=== Task prompt ===
Restrict the output to the lines below starting at the one that contains "### Answers to" and ending at the one that contains "Start by using a password manager.", and restate them word for word, both ends included.

=== Exercise materials ===
= Beginning of Section =

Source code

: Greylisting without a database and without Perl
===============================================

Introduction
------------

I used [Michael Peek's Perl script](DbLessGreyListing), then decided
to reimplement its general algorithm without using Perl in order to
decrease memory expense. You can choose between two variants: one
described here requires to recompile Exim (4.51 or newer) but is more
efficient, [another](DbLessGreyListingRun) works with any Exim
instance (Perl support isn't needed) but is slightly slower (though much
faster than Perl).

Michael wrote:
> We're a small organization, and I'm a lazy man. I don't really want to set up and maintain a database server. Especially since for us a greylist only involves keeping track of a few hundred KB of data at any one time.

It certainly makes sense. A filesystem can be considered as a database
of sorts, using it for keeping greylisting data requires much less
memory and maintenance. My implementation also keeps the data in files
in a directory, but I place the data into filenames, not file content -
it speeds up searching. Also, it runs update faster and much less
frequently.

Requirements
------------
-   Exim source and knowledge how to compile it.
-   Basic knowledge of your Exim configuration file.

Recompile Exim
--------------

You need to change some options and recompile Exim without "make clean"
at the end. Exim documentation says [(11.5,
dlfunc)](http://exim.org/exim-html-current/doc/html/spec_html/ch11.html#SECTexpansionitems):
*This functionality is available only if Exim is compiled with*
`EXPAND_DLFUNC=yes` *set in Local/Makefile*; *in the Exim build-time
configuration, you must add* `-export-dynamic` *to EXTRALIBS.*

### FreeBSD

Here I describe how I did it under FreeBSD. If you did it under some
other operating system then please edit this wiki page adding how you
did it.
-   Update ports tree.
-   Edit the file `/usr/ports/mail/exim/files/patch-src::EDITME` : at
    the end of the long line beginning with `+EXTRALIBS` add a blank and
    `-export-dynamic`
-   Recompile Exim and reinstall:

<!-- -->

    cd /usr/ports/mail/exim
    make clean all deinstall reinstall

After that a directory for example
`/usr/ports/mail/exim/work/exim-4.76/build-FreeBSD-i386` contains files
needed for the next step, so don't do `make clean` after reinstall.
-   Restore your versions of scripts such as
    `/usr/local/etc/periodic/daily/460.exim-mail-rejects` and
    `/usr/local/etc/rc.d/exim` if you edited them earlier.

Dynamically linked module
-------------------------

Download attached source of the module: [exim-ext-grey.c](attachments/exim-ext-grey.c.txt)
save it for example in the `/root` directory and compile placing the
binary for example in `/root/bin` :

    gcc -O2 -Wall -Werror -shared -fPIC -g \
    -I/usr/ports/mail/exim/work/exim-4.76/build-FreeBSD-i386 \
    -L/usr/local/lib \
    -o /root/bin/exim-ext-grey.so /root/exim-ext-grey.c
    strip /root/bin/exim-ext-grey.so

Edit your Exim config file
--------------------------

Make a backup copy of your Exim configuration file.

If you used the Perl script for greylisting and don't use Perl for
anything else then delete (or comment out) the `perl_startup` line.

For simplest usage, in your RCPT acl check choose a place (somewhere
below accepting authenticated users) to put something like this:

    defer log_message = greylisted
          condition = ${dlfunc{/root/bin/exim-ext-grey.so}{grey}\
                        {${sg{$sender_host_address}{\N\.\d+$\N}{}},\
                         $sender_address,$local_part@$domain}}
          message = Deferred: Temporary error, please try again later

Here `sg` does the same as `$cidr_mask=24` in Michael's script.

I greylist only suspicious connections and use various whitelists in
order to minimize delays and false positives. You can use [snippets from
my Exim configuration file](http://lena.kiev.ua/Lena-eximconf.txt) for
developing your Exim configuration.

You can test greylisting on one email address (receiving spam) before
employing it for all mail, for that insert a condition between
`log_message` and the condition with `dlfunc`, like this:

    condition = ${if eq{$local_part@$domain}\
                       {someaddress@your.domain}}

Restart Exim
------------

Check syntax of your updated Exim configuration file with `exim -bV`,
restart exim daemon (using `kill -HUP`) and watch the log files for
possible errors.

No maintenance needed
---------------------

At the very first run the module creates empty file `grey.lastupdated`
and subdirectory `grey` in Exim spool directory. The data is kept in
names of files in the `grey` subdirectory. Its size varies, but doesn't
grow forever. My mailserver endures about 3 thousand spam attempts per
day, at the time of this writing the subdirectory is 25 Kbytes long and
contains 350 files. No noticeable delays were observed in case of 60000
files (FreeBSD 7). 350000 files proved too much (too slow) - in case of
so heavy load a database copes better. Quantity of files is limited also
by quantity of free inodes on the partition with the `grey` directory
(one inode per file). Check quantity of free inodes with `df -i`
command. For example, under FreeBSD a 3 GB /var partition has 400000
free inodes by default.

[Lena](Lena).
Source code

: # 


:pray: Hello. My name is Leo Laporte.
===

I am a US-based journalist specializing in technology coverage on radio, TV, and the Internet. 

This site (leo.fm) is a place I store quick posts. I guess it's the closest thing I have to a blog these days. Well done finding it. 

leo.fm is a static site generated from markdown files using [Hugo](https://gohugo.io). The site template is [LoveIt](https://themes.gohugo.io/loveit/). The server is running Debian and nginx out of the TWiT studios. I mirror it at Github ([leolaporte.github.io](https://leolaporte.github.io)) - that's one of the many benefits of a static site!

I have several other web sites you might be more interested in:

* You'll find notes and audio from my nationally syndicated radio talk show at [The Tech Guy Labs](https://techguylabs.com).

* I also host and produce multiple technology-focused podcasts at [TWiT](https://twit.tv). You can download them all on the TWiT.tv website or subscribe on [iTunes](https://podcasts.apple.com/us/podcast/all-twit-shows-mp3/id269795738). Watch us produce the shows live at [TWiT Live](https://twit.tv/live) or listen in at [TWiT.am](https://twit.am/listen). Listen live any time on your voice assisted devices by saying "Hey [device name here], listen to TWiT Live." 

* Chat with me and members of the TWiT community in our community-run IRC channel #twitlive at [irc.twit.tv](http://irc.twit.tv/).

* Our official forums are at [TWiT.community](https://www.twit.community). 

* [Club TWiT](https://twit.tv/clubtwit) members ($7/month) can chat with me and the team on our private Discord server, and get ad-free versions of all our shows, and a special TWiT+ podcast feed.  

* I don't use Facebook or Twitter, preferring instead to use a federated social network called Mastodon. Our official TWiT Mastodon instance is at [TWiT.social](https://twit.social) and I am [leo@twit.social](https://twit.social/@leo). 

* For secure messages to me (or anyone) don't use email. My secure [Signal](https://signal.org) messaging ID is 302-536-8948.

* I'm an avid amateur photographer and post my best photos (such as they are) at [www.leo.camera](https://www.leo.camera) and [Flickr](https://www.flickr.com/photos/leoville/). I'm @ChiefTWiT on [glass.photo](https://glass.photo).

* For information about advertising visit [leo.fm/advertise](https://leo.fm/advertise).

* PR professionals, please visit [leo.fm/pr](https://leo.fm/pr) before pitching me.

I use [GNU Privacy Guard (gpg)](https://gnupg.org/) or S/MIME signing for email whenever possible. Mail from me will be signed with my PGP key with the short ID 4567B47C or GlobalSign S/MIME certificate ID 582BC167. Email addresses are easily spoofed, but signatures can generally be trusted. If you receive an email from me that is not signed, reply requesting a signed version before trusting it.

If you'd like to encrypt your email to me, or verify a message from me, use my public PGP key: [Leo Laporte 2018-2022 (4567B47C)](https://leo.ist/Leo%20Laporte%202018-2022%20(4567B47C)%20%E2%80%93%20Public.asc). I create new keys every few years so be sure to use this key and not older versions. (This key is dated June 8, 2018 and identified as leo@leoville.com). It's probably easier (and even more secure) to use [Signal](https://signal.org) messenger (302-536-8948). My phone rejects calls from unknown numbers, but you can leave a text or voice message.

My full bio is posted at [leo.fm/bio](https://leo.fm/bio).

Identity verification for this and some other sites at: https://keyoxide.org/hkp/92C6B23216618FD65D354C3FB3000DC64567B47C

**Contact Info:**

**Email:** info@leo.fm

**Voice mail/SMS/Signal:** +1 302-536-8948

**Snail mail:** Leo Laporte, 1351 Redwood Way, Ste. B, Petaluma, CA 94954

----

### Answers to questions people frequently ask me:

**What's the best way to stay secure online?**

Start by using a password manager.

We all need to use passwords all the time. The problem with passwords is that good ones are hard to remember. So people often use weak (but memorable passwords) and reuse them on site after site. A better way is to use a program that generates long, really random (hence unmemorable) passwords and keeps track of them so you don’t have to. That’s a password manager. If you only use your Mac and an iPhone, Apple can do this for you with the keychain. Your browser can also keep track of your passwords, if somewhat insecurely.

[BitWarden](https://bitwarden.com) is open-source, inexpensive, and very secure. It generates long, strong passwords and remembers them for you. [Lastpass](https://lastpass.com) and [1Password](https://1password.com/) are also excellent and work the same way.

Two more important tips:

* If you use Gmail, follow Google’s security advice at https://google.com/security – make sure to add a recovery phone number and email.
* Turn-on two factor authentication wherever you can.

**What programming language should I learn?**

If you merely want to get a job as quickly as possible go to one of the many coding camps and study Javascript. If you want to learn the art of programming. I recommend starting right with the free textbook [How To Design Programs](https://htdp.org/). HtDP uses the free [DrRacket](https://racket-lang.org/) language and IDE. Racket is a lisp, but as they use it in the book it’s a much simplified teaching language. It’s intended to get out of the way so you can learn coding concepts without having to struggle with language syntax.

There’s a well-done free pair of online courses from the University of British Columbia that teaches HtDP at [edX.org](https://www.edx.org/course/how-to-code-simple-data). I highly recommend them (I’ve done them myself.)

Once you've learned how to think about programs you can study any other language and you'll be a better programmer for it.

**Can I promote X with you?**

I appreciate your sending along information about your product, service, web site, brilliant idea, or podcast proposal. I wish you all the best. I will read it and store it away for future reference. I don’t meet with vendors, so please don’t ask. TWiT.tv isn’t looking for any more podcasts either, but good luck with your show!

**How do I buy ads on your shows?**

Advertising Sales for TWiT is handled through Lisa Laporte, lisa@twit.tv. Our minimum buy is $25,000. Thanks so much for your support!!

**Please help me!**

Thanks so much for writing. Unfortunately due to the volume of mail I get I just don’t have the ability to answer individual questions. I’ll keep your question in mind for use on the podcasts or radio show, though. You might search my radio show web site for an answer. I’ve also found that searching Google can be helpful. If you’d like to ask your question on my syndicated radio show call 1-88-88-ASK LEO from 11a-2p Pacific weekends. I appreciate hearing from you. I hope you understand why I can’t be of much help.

= End of Section =

=== Reply to the exercise ===
### Answers to questions people frequently ask me:

**What's the best way to stay secure online?**

Start by using a password manager.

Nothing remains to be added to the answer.